--- START ---
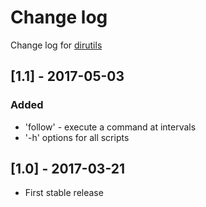 # Change log
Change log for [dirutils](https://github.com/dogoncouch/dirutils)

## [1.1] - 2017-05-03
### Added
- 'follow' - execute a command at intervals
- '-h' options for all scripts

## [1.0] - 2017-03-21
- First stable release
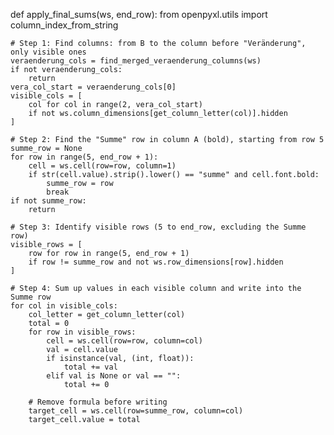 def apply_final_sums(ws, end_row):
    from openpyxl.utils import column_index_from_string

    # Step 1: Find columns: from B to the column before "Veränderung", only visible ones
    veraenderung_cols = find_merged_veraenderung_columns(ws)
    if not veraenderung_cols:
        return
    vera_col_start = veraenderung_cols[0]
    visible_cols = [
        col for col in range(2, vera_col_start)
        if not ws.column_dimensions[get_column_letter(col)].hidden
    ]

    # Step 2: Find the "Summe" row in column A (bold), starting from row 5
    summe_row = None
    for row in range(5, end_row + 1):
        cell = ws.cell(row=row, column=1)
        if str(cell.value).strip().lower() == "summe" and cell.font.bold:
            summe_row = row
            break
    if not summe_row:
        return

    # Step 3: Identify visible rows (5 to end_row, excluding the Summe row)
    visible_rows = [
        row for row in range(5, end_row + 1)
        if row != summe_row and not ws.row_dimensions[row].hidden
    ]

    # Step 4: Sum up values in each visible column and write into the Summe row
    for col in visible_cols:
        col_letter = get_column_letter(col)
        total = 0
        for row in visible_rows:
            cell = ws.cell(row=row, column=col)
            val = cell.value
            if isinstance(val, (int, float)):
                total += val
            elif val is None or val == "":
                total += 0

        # Remove formula before writing
        target_cell = ws.cell(row=summe_row, column=col)
        target_cell.value = total
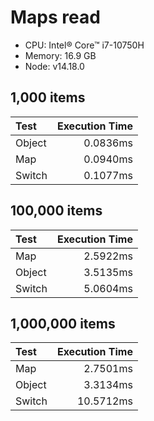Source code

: # Maps read

- CPU: Intel® Core™ i7-10750H
- Memory: 16.9 GB
- Node: v14.18.0

## 1,000 items

| Test   | Execution Time |
| :----- | -------------: |
| Object |       0.0836ms |
| Map    |       0.0940ms |
| Switch |       0.1077ms |

## 100,000 items

| Test   | Execution Time |
| :----- | -------------: |
| Map    |       2.5922ms |
| Object |       3.5135ms |
| Switch |       5.0604ms |

## 1,000,000 items

| Test   | Execution Time |
| :----- | -------------: |
| Map    |       2.7501ms |
| Object |       3.3134ms |
| Switch |      10.5712ms |
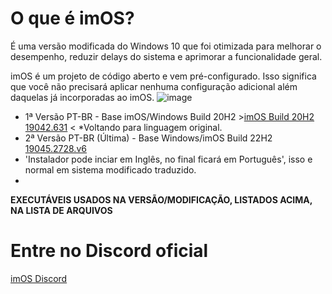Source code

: # **O que é imOS?**
É uma versão modificada do Windows 10 que foi otimizada para melhorar o desempenho, reduzir delays do sistema e aprimorar a funcionalidade geral.

imOS é um projeto de código aberto e vem pré-configurado. Isso significa que você não precisará aplicar nenhuma configuração adicional além daquelas já incorporadas ao imOS.
![image](https://github.com/Evertonlps/imOS-BR/assets/11205881/9018f78d-7fbd-4825-81a6-26d0e75a1fff)


+ 1ª Versão PT-BR - Base imOS/Windows Build 20H2 >[imOS Build 20H2 19042.631](https://github.com/Evertonlps/imOS-BR/releases/tag/v5) < *Voltando para linguagem original.
+ 2ª Versão PT-BR (Última) - Base Windows/imOS Build 22H2 [19045.2728.v6](https://github.com/Evertonlps/imOS-BR/releases/tag/v6)
+  'Instalador pode inciar em Inglês, no final ficará em Português', isso e normal em sistema modificado traduzido.
+  
**EXECUTÁVEIS USADOS NA VERSÃO/MODIFICAÇÃO, LISTADOS ACIMA, NA LISTA DE ARQUIVOS**
# Entre no Discord oficial

[imOS Discord](https://dsc.gg/imos)
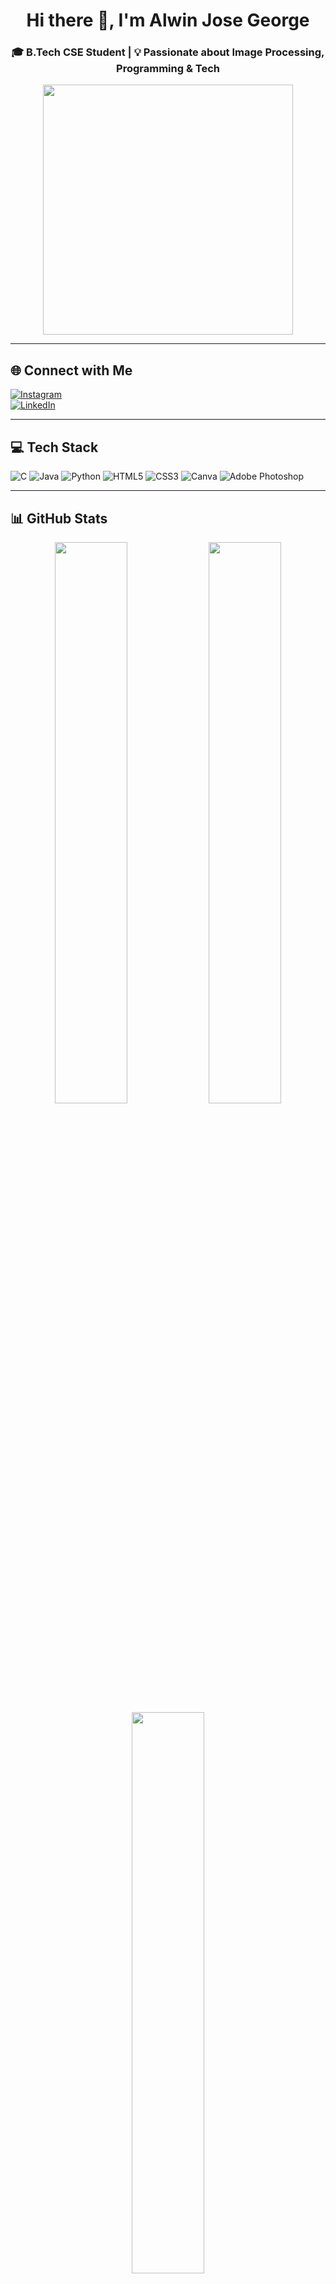 <h1 align="center">Hi there 👋, I'm Alwin Jose George</h1>
<h3 align="center">🎓 B.Tech CSE Student | 💡 Passionate about Image Processing, Programming & Tech</h3>

<p align="center">
  <img src="https://media.giphy.com/media/qgQUggAC3Pfv687qPC/giphy.gif" width="400"/>
</p>

---

## 🌐 Connect with Me

[![Instagram](https://img.shields.io/badge/Instagram-%23E4405F.svg?style=for-the-badge&logo=Instagram&logoColor=white)](https://instagram.com/alwin_jose_george)  
[![LinkedIn](https://img.shields.io/badge/LinkedIn-%230077B5.svg?style=for-the-badge&logo=linkedin&logoColor=white)](https://linkedin.com/in/alwin-jose-george-5b204032b)

---

## 💻 Tech Stack

![C](https://img.shields.io/badge/C-%2300599C.svg?style=for-the-badge&logo=c&logoColor=white)
![Java](https://img.shields.io/badge/Java-%23ED8B00.svg?style=for-the-badge&logo=openjdk&logoColor=white)
![Python](https://img.shields.io/badge/Python-3670A0?style=for-the-badge&logo=python&logoColor=ffdd54)
![HTML5](https://img.shields.io/badge/HTML5-%23E34F26.svg?style=for-the-badge&logo=html5&logoColor=white)
![CSS3](https://img.shields.io/badge/CSS3-%231572B6.svg?style=for-the-badge&logo=css3&logoColor=white)
![Canva](https://img.shields.io/badge/Canva-%2300C4CC.svg?style=for-the-badge&logo=Canva&logoColor=white)
![Adobe Photoshop](https://img.shields.io/badge/Photoshop-%2331A8FF.svg?style=for-the-badge&logo=adobe-photoshop&logoColor=white)

---

## 📊 GitHub Stats

<p align="center">
  <img src="https://github-readme-stats.vercel.app/api?username=alwinjosegeorge&theme=dark&hide_border=false" width="48%" />
  <img src="https://github-readme-streak-stats.herokuapp.com/?user=alwinjosegeorge&theme=dark&hide_border=false" width="48%" />
  <br/>
  <img src="https://github-readme-stats.vercel.app/api/top-langs/?username=alwinjosegeorge&theme=dark&layout=compact&hide_border=false" width="48%" />
</p>

---

## 🐍 GitHub Activity Snake

<picture>
  <source media="(prefers-color-scheme: dark)" srcset="https://raw.githubusercontent.com/alwinjosegeorge/alwinjosegeorge/output/github-snake-dark.svg" />
  <source media="(prefers-color-scheme: light)" srcset="https://raw.githubusercontent.com/alwinjosegeorge/alwinjosegeorge/output/github-snake.svg" />
  <img alt="GitHub Snake" src="https://raw.githubusercontent.com/alwinjosegeorge/alwinjosegeorge/output/github-snake.svg" />
</picture>

---

<p align="center">
  <img src="https://visitcount.itsvg.in/api?id=alwinjosegeorge&icon=0&color=0" alt="Profile Visitors" />
</p>

<!-- Created by Alwin using ❤️ and GPRM (https://gprm.itsvg.in) -->
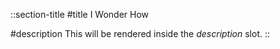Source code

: ::section-title
#title
I Wonder How

#description
This will be rendered inside the *description* slot.
::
--- END ---
→ WHAT IS BEING ASKED:
Check every line above for the string "from" and copy those that have it.

→ TASK RESPONSE:
    from openpyxl.utils import column_index_from_string
    # Step 1: Find columns: from B to the column before "Veränderung", only visible ones
    # Step 2: Find the "Summe" row in column A (bold), starting from row 5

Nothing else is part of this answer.